Even as Barack Obama was warning of the dreadful consequences of the budget sequester looming on March 1, he spent days away from Washington, apparently out of touch with Democratic as well as Republican congressional leaders…
It appears that Obama prefers delivering such messages to crowds of adoring supporters over actually governing.
His theory seemed to be that if he kicked his job approval rating up a few points, Republicans would agree to the revenue increases he is promoting, just as they agreed to a tax-rate increase in the “fiscal cliff” showdown.
Democrats get to do the P.C. Shimmy. Traditional presidents go through a normal set of motions: They identify a problem. They come up with a proposal to address the problem. They try to convince the country that their proposal is the best approach.
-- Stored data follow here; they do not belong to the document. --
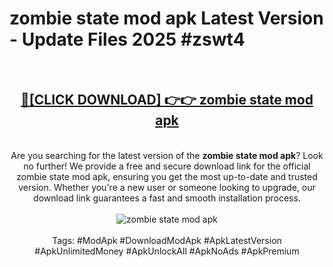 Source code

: <h1>zombie state mod apk Latest Version - Update Files 2025 #zswt4</h1>
<br>
<div align="center">
<h2><a href="https://apkpuree.pages.dev/?title=zombie_state_mod_apk" rel="nofollow">🔴[CLICK DOWNLOAD] 👉👉 zombie state mod apk</a></h2>
<br>
Are you searching for the latest version of the <strong>zombie state mod apk</strong>? Look no further! We provide a free and secure download link for the official zombie state mod apk, ensuring you get the most up-to-date and trusted version. Whether you're a new user or someone looking to upgrade, our download link guarantees a fast and smooth installation process.
<br><br>
<a href="https://apkpuree.pages.dev/?title=zombie_state_mod_apk" rel="nofollow" data-target="animated-image.originalLink"><img src="https://i.ibb.co.com/Wp5JHRhd/download.gif" alt="zombie state mod apk" style="max-width: 100%; display: inline-block;" data-target="animated-image.originalImage"></a>
<br><br>
Tags: #ModApk #DownloadModApk #ApkLatestVersion #ApkUnlimitedMoney #ApkUnlockAll #ApkNoAds #ApkPremium
</div> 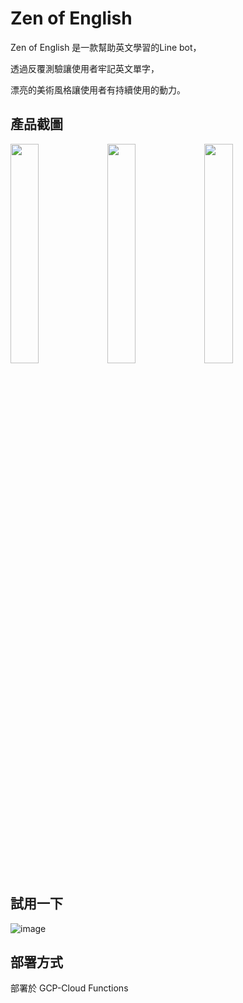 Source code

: # Zen of English
Zen of English 是一款幫助英文學習的Line bot，

透過反覆測驗讓使用者牢記英文單字，

漂亮的美術風格讓使用者有持續使用的動力。
## 產品截圖
<p float="left">
<img src="https://user-images.githubusercontent.com/34936931/129287333-cad6c493-ce06-45ba-8793-0849fe23ac43.jpg" width=30% height=30%>
<img src="https://user-images.githubusercontent.com/34936931/129287351-a4fbb781-d5f2-422c-a71a-7665ecd642d9.jpg" width=30% height=30%>
<img src="https://user-images.githubusercontent.com/34936931/129287380-ba5814d8-51f6-4079-8b64-39c9997c31eb.jpg" width=30% height=30%>
</p>

## 試用一下
![image](https://user-images.githubusercontent.com/34936931/129287412-b14bcbf6-b0d7-4d33-a4ba-739b461eb8d0.png)

## 部署方式
部署於 GCP-Cloud Functions
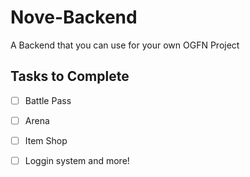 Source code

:# Nove-Backend
A Backend that you can use for your own OGFN Project

## Tasks to Complete

- [ ] Battle Pass
- [ ] Arena
- [ ] Item Shop
- [ ] Loggin system
and more!


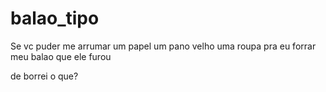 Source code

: # balao_tipo
Se vc puder me arrumar um papel um pano velho uma roupa pra eu forrar meu balao que ele furou

de borrei o que?
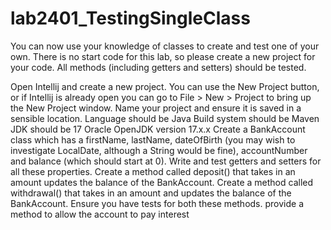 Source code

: # lab2401_TestingSingleClass

You can now use your knowledge of classes to create and test one of your own. There is no start code for this lab, so please create a new project for your code. All methods (including getters and setters) should be tested.

Open Intellij and create a new project. You can use the New Project button, or if Intellij is already open you can go to File > New > Project to bring up the New Project window. Name your project and ensure it is saved in a sensible location.
Language should be Java
Build system should be Maven
JDK should be 17 Oracle OpenJDK version 17.x.x
Create a BankAccount class which has a firstName, lastName, dateOfBirth (you may wish to investigate LocalDate, although a String would be fine), accountNumber and balance (which should start at 0).
Write and test getters and setters for all these properties.
Create a method called deposit() that takes in an amount updates the balance of the BankAccount.
Create a method called withdrawal() that takes in an amount and updates the balance of the BankAccount.
Ensure you have tests for both these methods.
provide a method to allow the account to pay interest
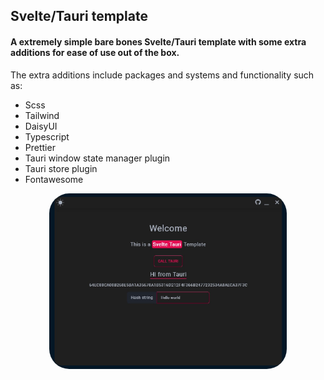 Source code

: ## Svelte/Tauri template

#### A extremely simple bare bones Svelte/Tauri template with some extra additions for ease of use out of the box.
The extra additions include packages and systems and functionality such as:
- Scss
- Tailwind
- DaisyUI
- Typescript
- Prettier
- Tauri window state manager plugin
- Tauri store plugin
- Fontawesome



<div align="center">
<img src="https://raw.githubusercontent.com/Fractal-Tess/Svelte-Tauri/main/src/assets/app.jpg" width="380" style="border-radius:2rem"/>
</div>
</div>
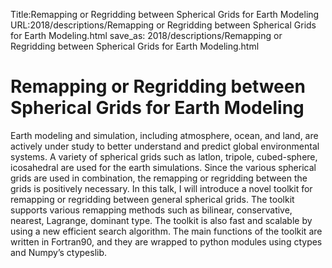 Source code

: Title:Remapping or Regridding between Spherical Grids for Earth Modeling
URL:2018/descriptions/Remapping or Regridding between Spherical Grids for Earth Modeling.html
save_as: 2018/descriptions/Remapping or Regridding between Spherical Grids for Earth Modeling.html



# Remapping or Regridding between Spherical Grids for Earth Modeling
Earth modeling and simulation, including atmosphere, ocean, and land, are actively under study to better understand and predict global environmental systems. A variety of spherical grids such as latlon, tripole, cubed-sphere, icosahedral are used for the earth simulations. Since the various spherical grids are used in combination, the remapping or regridding between the grids is positively necessary. In this talk, I will introduce a novel toolkit for remapping or regridding between general spherical grids. The toolkit supports various remapping methods such as bilinear, conservative, nearest, Lagrange, dominant type. The toolkit is also fast and scalable by using a new efficient search algorithm. The main functions of the toolkit are written in Fortran90, and they are wrapped to python modules using ctypes and Numpy’s ctypeslib.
Under the Permanent Campaign Shimmy, the president identifies a problem. Then he declines to come up with a proposal to address the problem. Then he comes up with a vague-but-politically-convenient concept that doesn’t address the problem (let’s raise taxes on the rich). Then he goes around the country blasting the opposition for not having as politically popular a concept. Then he returns to Washington and congratulates himself for being the only serious and substantive person in town.
Mini-maxing is when a player designs a [video-game] character that is fantastically good at one thing, at the expense of everything else. So you could end up with a character who is, say, obscenely good at hitting things with a sword – but can’t convince a bunch of sailors to drink free beer. The mini-maxer doesn’t mind; he’ll just go around the game trying to resolve as many problems as he can by hitting them with a sword (tabletop gamers – err, “D&D players” – often call this The Gun is My Skill List, although obviously substitute a sword for a gun in the name). The problems that the mini-maxer can’t resolve that way he’ll either ignore until later, or else flail about on the screen while hitting the buttons quickly and/or at random (“button-mashing”), in the hopes that eventually the laws of probability will allow him to bull on through anyway.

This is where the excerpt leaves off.